━━━━━ Information shown
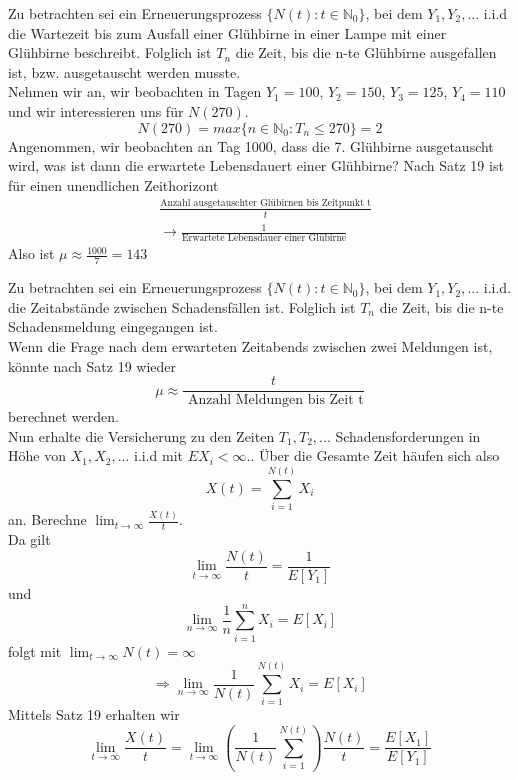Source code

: \documentclass[a4paper,12pt]{article}
\begin{document}
\begin{tcolorbox}[breakable, colframe=blue, colback=white, title=Beispiel 17]
	Zu betrachten sei ein Erneuerungsprozess $\{N(t): t \in \mathbb{N}_0\}$, bei dem
	$Y_1, Y_2, ...$ i.i.d die Wartezeit bis zum Ausfall einer Glühbirne in einer Lampe
	mit einer Glühbirne beschreibt. Folglich ist $T_n$ die Zeit, bis die n-te Glühbirne
	ausgefallen ist, bzw. ausgetauscht werden musste.\\
	Nehmen wir an, wir beobachten in Tagen $Y_1 = 100$, $Y_2 = 150$, $Y_3 = 125$, $Y_4 = 110$
	und wir interessieren uns für $N(270)$.
	$$
		N(270) = max\{n \in \mathbb{N}_0: T_n \leq 270\} = 2
	$$
	Angenommen, wir beobachten an Tag 1000, dass die 7. Glühbirne ausgetauscht wird, was
	ist dann die erwartete Lebensdauert einer Glühbirne?
	Nach Satz 19 ist für einen unendlichen Zeithorizont
	\begin{align*}
		 & \frac{\text{Anzahl ausgetauschter Glübirnen bis Zeitpunkt t}}{t} \\
		 & \to \frac{1}{\text{Erwartete Lebensdauer einer Glübirne}}
	\end{align*}
	Also ist $\mu \approx \frac{1000}{7} = 143$

\end{tcolorbox}

\begin{tcolorbox}[breakable, colframe=blue, colback=white, title=Beispiel 18]
	Zu betrachten sei ein Erneuerungsprozess $\{N(t): t \in \mathbb{N}_0\}$, bei dem
	$Y_1, Y_2, ...$ i.i.d. die Zeitabstände zwischen Schadensfällen ist. Folglich ist
	$T_n$ die Zeit, bis die n-te Schadensmeldung eingegangen ist.\\
	Wenn die Frage nach dem erwarteten Zeitabends zwischen zwei Meldungen ist, könnte nach Satz 19 wieder
	$$
		\mu \approx \frac{t}{\text{ Anzahl Meldungen bis Zeit t}}
	$$
	berechnet werden.\\
	Nun erhalte die Versicherung zu den Zeiten $T_1, T_2, ...$ Schadensforderungen in Höhe von
	$X_1, X_2, ...$ i.i.d mit $E{X_i}< \infty.$. Über die Gesamte Zeit häufen sich also
	$$
		X(t) = \sum_{i=1}^{N(t)}X_i
	$$
	an. Berechne $\lim_{t \to \infty}\frac{X(t)}{t}$.\\
	Da gilt
	$$
		\lim_{t \to \infty}\frac{N(t)}{t} = \frac{1}{E[Y_1]}
	$$
	und
	$$
		\lim_{n \to \infty}\frac{1}{n}\sum_{i=1}^{n}X_i = E[X_i]
	$$
	folgt mit $\lim_{t \to \infty}N(t)= \infty$
	$$
		\Rightarrow \lim_{n \to \infty} \frac{1}{N(t)}\sum_{i=1}^{N(t)}X_i = E[X_i]
	$$
	Mittels Satz 19 erhalten wir
	$$
		\lim_{t \to \infty} \frac{X(t)}{t} =\lim_{t \to \infty} \left(\frac{1}{N(t)}\sum_{i=1}^{N(t)}\right)\frac{N(t)}{t} =
		\frac{E[X_1]}{E[Y_1]}
	$$
\end{tcolorbox}
\end{document}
━━━━━━━━━━
▶ **Exercise description**: Using only the entries above, output the line with "Also ist $\mu", the line with "berechnet werden.\\", and all lines between them, exactly as they stand.

▶ **Exercise output**:
	Also ist $\mu \approx \frac{1000}{7} = 143$

\end{tcolorbox}

\begin{tcolorbox}[breakable, colframe=blue, colback=white, title=Beispiel 18]
	Zu betrachten sei ein Erneuerungsprozess $\{N(t): t \in \mathbb{N}_0\}$, bei dem
	$Y_1, Y_2, ...$ i.i.d. die Zeitabstände zwischen Schadensfällen ist. Folglich ist
	$T_n$ die Zeit, bis die n-te Schadensmeldung eingegangen ist.\\
	Wenn die Frage nach dem erwarteten Zeitabends zwischen zwei Meldungen ist, könnte nach Satz 19 wieder
	$$
		\mu \approx \frac{t}{\text{ Anzahl Meldungen bis Zeit t}}
	$$
	berechnet werden.\\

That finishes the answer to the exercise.